Вскоре Антигон не только потерял счет дням, но и утратил чувство реальности. Перед ним будто разверзся зияющий, манящий куда-то в бесконечность черный провал пещеры, внутри которой все было покрыто льдом, а сверху свисали огромные фигурные сосульки. Стоявшие повсюду безголовые статуи и бюсты дружно поворачивались ему вслед, как бы улавливая каждое его движение. Он забирался все дальше и дальше, пока наконец не увидел на густо заросшей травой земле голую женщину с непонятным цветом кожи, поразительно похожую одновременно на Изиду и Тзуниро. Лицо ее было искажено гримасой отчаяния, ужаса и глубокого отвращения. Тело ее было изъедено копошившимися в ранах червями. Антигон хотел было убежать, но ноги внезапно отказались ему повиноваться. Женщина медленно приближалась к нему, протягивая обрубки рук, из которых все выползали и выползали омерзительные черви.
– А-а-а! – дико закричал грек и пришел в себя.
Двое иберов с глубоко запавшими глазами бережно поддерживали его под локти, помогая подняться по крутому склону.

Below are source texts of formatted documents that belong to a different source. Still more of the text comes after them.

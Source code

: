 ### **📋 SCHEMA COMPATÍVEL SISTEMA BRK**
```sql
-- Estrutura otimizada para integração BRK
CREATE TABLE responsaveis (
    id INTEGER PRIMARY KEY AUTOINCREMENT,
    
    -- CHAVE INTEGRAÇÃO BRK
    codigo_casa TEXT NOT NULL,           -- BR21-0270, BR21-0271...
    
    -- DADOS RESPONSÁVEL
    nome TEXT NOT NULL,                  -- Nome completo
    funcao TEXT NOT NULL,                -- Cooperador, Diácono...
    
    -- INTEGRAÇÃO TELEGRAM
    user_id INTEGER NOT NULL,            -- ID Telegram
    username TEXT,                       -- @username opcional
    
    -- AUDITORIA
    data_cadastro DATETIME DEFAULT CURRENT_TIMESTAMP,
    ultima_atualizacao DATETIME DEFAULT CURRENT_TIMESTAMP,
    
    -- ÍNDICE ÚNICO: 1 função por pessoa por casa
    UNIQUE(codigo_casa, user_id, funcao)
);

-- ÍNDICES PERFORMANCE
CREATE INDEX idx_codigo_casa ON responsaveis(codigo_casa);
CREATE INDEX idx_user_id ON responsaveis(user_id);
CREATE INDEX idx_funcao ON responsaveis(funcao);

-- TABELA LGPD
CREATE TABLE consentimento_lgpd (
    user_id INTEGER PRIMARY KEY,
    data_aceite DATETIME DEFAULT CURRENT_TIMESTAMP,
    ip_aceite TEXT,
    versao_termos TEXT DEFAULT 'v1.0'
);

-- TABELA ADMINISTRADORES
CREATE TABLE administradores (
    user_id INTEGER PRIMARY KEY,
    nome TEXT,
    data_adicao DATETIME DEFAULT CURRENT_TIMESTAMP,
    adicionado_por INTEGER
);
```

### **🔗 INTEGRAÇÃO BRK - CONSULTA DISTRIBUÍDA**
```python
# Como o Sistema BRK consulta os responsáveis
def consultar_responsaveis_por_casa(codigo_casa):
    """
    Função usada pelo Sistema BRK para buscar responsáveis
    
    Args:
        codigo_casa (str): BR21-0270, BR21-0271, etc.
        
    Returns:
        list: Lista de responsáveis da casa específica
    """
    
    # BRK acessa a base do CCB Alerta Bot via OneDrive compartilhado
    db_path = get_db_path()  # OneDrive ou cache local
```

Армия превратилась в огромное, начавшее агонизировать тело. От полного распада ее, подобно железным скрепам, удерживала не менее твердая рука Ганнибала. От его острого взгляда не ускользало ничто, он держался рядом с солдатами и всегда появлялся в самых неожиданных местах на коне или пешком, у кое-как разожженного небольшого костра и в ожесточенной схватке. Он ел вместе с воинами похлебку, подбадривал раненых и, если требовалось, первым бросался в бой. Солдаты истово верили, что его страсть и напор одолеют любую беду и в конце концов приведут их к победе. Горсти орехов из его ладони хватало, чтобы утолить голод двадцати воинов; ободряющее слово, чуть сдобренное бранью, поднимало тридцать отчаявшихся, готовых остаться лежать на карнизах людей. Казалось, он совершенно забыл про сон, но голова его всегда оставалась свежей и неистощимой на выдумки. Преградившую им путь скалу из снега и льда он приказал растопить, а потом залить прокисшим вином. Вместе со всеми он пролагал дорогу сквозь разрыхлившуюся массу, а когда обессиленные солдаты присели отдохнуть, собрал вокруг себя военачальников и начал отдавать указания и расставлять сторожевые посты. Однажды Ганнибал снял со слонов вконец измученных Миркана и Бармакара, приставленных к нему Большим Советом, отнес их к костру и наглядно показал галлам-проводникам, как следует заботиться о здоровье высокопоставленных лиц Карт-Хадашта. Он знал, что рассказ об этом будет способствовать его популярности среди галльских вождей. Именно Ганнибал заставил ливийцев, нумидийцев, иберов, балеарцев, греков и других наемников преодолеть в себе страх перед неведомыми, подавляющими своим величием скалами. Именно в его присутствии они переставали скрежетать зубами и выражать недовольство, а кое-кто даже старался подавить приступы хриплого кашля. Обычно скупой на похвалу седоволосый заведующий снабжением как-то восхищенно заметил, что будь на месте Александра Великого Ганнибал, он бы точно дошел до Китая, ибо ни одному из его воинов даже в голову бы не пришло бунтовать у реки Гифаст [134]134
У реки Гифаст, или Гифасис, воины Александра Македонского взбунтовались, наотрез отказываясь идти дальше, и он был вынужден прервать свой Индийский поход.
[Закрыть].
При спуске с перевала они столкнулись с племенем, вроде бы настроенным весьма дружелюбно. Старейшины клятвенно заверили Ганнибала, что не намерены повторять чужие, оплаченные кровью ошибки и готовы выполнить любой его приказ. Они привезли с собой много съестных припасов и предложили отправить вместе с войском своих проводников. Ганнибал слушал, благосклонно кивая, а потом согласился, но приказал двигаться непременно в походном порядке. Дальнейшие события полностью подтвердили правоту стратега.